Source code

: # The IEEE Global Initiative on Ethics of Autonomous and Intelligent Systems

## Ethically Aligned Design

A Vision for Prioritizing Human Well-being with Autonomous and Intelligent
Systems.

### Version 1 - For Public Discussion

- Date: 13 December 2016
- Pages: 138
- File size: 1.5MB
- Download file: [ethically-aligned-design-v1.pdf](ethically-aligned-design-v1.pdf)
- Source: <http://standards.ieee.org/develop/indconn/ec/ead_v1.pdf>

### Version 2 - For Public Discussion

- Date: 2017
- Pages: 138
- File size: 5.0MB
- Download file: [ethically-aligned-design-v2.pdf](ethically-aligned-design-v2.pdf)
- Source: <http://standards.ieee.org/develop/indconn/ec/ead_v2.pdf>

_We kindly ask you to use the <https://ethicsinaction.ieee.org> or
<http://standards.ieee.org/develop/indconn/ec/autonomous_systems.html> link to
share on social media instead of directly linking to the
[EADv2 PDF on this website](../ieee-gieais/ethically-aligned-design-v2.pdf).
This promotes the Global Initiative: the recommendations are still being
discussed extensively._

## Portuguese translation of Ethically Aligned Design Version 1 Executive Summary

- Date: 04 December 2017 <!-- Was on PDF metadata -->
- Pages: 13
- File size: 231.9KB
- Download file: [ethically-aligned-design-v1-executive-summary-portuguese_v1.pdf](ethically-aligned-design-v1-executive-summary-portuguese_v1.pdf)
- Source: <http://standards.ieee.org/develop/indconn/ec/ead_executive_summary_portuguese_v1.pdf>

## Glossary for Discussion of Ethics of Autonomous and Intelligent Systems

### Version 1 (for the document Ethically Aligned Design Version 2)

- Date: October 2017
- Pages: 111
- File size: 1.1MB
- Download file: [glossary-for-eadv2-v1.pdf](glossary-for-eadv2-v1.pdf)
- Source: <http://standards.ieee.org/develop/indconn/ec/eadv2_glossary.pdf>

__EXERCISE DESCRIPTION__
Beginning at the top of the records above, transcribe each line exactly up to and including the line that holds "- Date: 13 December 2016".

__SOLUTION__
Source code

: # The IEEE Global Initiative on Ethics of Autonomous and Intelligent Systems

## Ethically Aligned Design

A Vision for Prioritizing Human Well-being with Autonomous and Intelligent
Systems.

### Version 1 - For Public Discussion

- Date: 13 December 2016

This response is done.